ARAnyM VMs with Debian hanging at 100% CPU usage

July 25th, 2012 - 04:10 pm ET by Thorsten Glaser | Report spam
Hi everyone,

I *really* need a stand-alone testcase for the GCC __sync_* builtins
or specifically, the cmpxchg syscall. A threded one.

I’ve got ARAnyM VMs hanging at 100% CPU, no network response any more,
during builds of first qt4-x11, and now cwidget. (Although I don’t know
if the former uses those GCC primitives, if available, in their generic
atomics code, or the latter uses atomics at all, this is a first guess.)

Since the VMs hang so that I must kill them, no debugging is possible.

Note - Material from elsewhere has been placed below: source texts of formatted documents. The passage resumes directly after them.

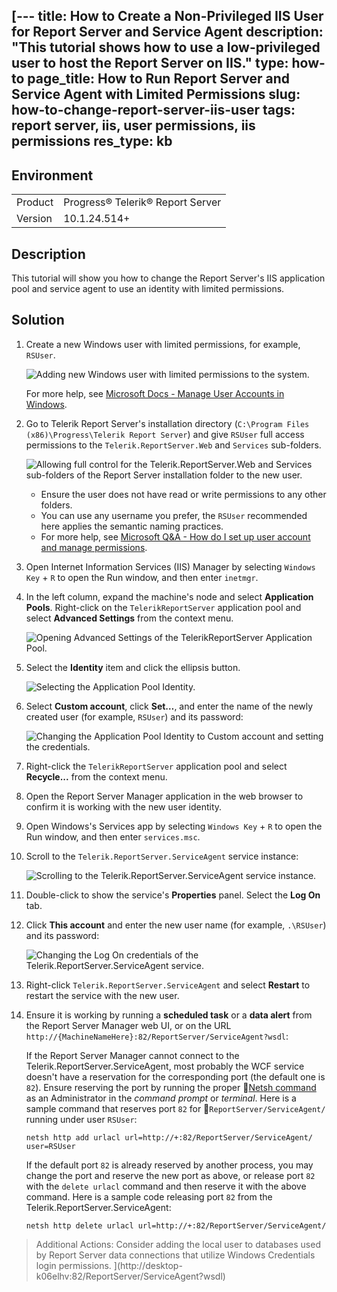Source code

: [---
title: How to Create a Non-Privileged IIS User for Report Server and Service Agent
description: "This tutorial shows how to use a low-privileged user to host the Report Server on IIS."
type: how-to
page_title: How to Run Report Server and Service Agent with Limited Permissions
slug: how-to-change-report-server-iis-user
tags: report server, iis, user permissions, iis permissions
res_type: kb
---

## Environment

|  |  |
|---------|-----------------|
| Product | Progress® Telerik® Report Server |
| Version | 10.1.24.514+ |

## Description

This tutorial will show you how to change the Report Server's IIS application pool and service agent to use an identity with limited permissions.

## Solution

1. Create a new Windows user with limited permissions, for example, `RSUser`.

	![Adding new Windows user with limited permissions to the system.](images/change-iis-user/1-add-new-user.png)

	For more help, see [Microsoft Docs - Manage User Accounts in Windows](https://support.microsoft.com/en-us/windows/manage-user-accounts-in-windows-104dc19f-6430-4b49-6a2b-e4dbd1dcdf32).

2. Go to Telerik Report Server's installation directory (`C:\Program Files (x86)\Progress\Telerik Report Server`) and give `RSUser` full access permissions to the `Telerik.ReportServer.Web` and `Services` sub-folders.

	![Allowing full control for the Telerik.ReportServer.Web and Services sub-folders of the Report Server installation folder to the new user.](images/change-iis-user/2-add-permissions-to-rsuser.png)

	- Ensure the user does not have read or write permissions to any other folders.
	- You can use any username you prefer, the `RSUser` recommended here applies the semantic naming practices.
	- For more help, see [Microsoft Q&A - How do I set up user account and manage permissions](https://learn.microsoft.com/en-us/answers/questions/1389054/how-do-i-set-up-user-accounts-and-manage-permissio).

3. Open Internet Information Services (IIS) Manager by selecting `Windows Key` + `R` to open the Run window, and then enter `inetmgr`.
4. In the left column, expand the machine's node and select **Application Pools**. Right-click on the `TelerikReportServer` application pool and select **Advanced Settings** from the context menu.

	![Opening Advanced Settings of the TelerikReportServer Application Pool.](images/change-iis-user/2.5-locate-application-pool.png)

5. Select the **Identity** item and click the ellipsis button.

	![Selecting the Application Pool Identity.](images/change-iis-user/3-open-iis-apppool-advanced-settings.png)

6. Select **Custom account**, click **Set…**, and enter the name of the newly created user (for example, `RSUser`) and its password:

	![Changing the Application Pool Identity to Custom account and setting the credentials.](images/change-iis-user/4-set-iis-apppool-identity.png)

7. Right-click the `TelerikReportServer` application pool and select **Recycle...** from the context menu.
8. Open the Report Server Manager application in the web browser to confirm it is working with the new user identity.
9. Open Windows's Services app by selecting `Windows Key` + `R` to open the Run window, and then enter `services.msc`.
10. Scroll to the `Telerik.ReportServer.ServiceAgent` service instance:

	![Scrolling to the Telerik.ReportServer.ServiceAgent service instance.](images/change-iis-user/5-services-panel.png)

11. Double-click to show the service's **Properties** panel. Select the **Log On** tab.
12. Click **This account** and enter the new user name (for example, `.\RSUser`) and its password:

	![Changing the Log On credentials of the Telerik.ReportServer.ServiceAgent service.](images/change-iis-user/6-services-set-local-user.png)

13. Right-click `Telerik.ReportServer.ServiceAgent` and select **Restart** to restart the service with the new user.
14. Ensure it is working by running a **scheduled task** or a **data alert** from the Report Server Manager web UI, or on the URL `http://{MachineNameHere}:82/ReportServer/ServiceAgent?wsdl`:

	If the Report Server Manager cannot connect to the Telerik.ReportServer.ServiceAgent, most probably the WCF service doesn't have a reservation for the corresponding port (the default one is `82`). Ensure reserving the port by running the proper [Netsh command](https://learn.microsoft.com/en-us/windows-server/networking/technologies/netsh/netsh-contexts) as an Administrator in the _command prompt_ or _terminal_. Here is a sample command that reserves port `82` for `ReportServer/ServiceAgent/` running under user `RSUser`:

	`netsh http add urlacl url=http://+:82/ReportServer/ServiceAgent/ user=RSUser`

	If the default port `82` is already reserved by another process, you may change the port and reserve the new port as above, or release port `82` with the `delete urlacl` command and then reserve it with the above command. Here is a sample code releasing port `82` from the Telerik.ReportServer.ServiceAgent:

	`netsh http delete urlacl url=http://+:82/ReportServer/ServiceAgent/`

> Additional Actions: Consider adding the local user to databases used by Report Server data connections that utilize Windows Credentials login permissions.
](http://desktop-k06elhv:82/ReportServer/ServiceAgent?wsdl)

The last lines of the cwidget build log (although eatmydata and the
ext4 journal replay might have cut off more) were:

if g++ -DHAVE_CONFIG_H -I. -I. -I.. -I.. -Wall -Werror -I.. -I../src -D_FORTIFY_SOURCE=2 -g -O2 -fstack-protector --param=ssp-buffer-size=4 -Wformat -Werror=format-security -D_REENTRANT -I/usr/include/sigc++-2.0 -I/usr/lib/m68k-linux-gnu/sigc++-2.0/include -MT test_threads.o -MD -MP -MF ".deps/test_threads.Tpo" -c -o test_threads.o test_threads.cc; \
then mv -f ".deps/test_threads.Tpo" ".deps/test_threads.Po"; else rm -f ".deps/test_threads.Tpo"; exit 1; fi
/bin/bash ../libtool --tag=CXX --mode=link g++ -g -O2 -fstack-protector --param=ssp-buffer-size=4 -Wformat -Werror=format-security -D_REENTRANT -I/usr/include/sigc++-2.0 -I/usr/lib/m68k-linux-gnu/sigc++-2.0/include -Wl,-z,relro -o test main.o test_eassert.o test_ssprintf.o test_threads.o ../src/cwidget/libcwidget.la -lcppunit -lncursesw -lpthread -lsigc-2.0
libtool: link: g++ -g -O2 -fstack-protector --param=ssp-buffer-size=4 -Wformat -Werror=format-security -D_REENTRANT -I/usr/include/sigc++-2.0 -I/usr/lib/m68k-linux-gnu/sigc++-2.0/include -Wl,-z -Wl,relro -o .libs/test main.o test_eassert.o test_ssprintf.o test_threads.o ../src/cwidget/.libs/libcwidget.so /usr/lib/libcppunit.so -lncursesw -lpthread /usr/lib/m68k-linux-gnu/libsigc-2.0.so
make[3]: Leaving directory `/tmp/buildd/cwidget-0.5.16/tests'
/usr/bin/make check-TESTS
make[3]: Entering directory `/tmp/buildd/cwidget-0.5.16/tests'

Furthermore, as already mentioned, when I tried to test whether my
backport of the GCC atomics worked, I made a small test programme
to see whether it linked, but it *also* froze the VM (and I’m of the
opinion that it at most should have made the process inside eat up
almost-all CPU and be still killable/accessible). Parallel programming
is not mine, so I don’t know whether I did anything wrong (it wasn’t
really meant to be executed but to freeze the entire OS *and* virtual
hardware isn’t what I’d expect even in an endless loop).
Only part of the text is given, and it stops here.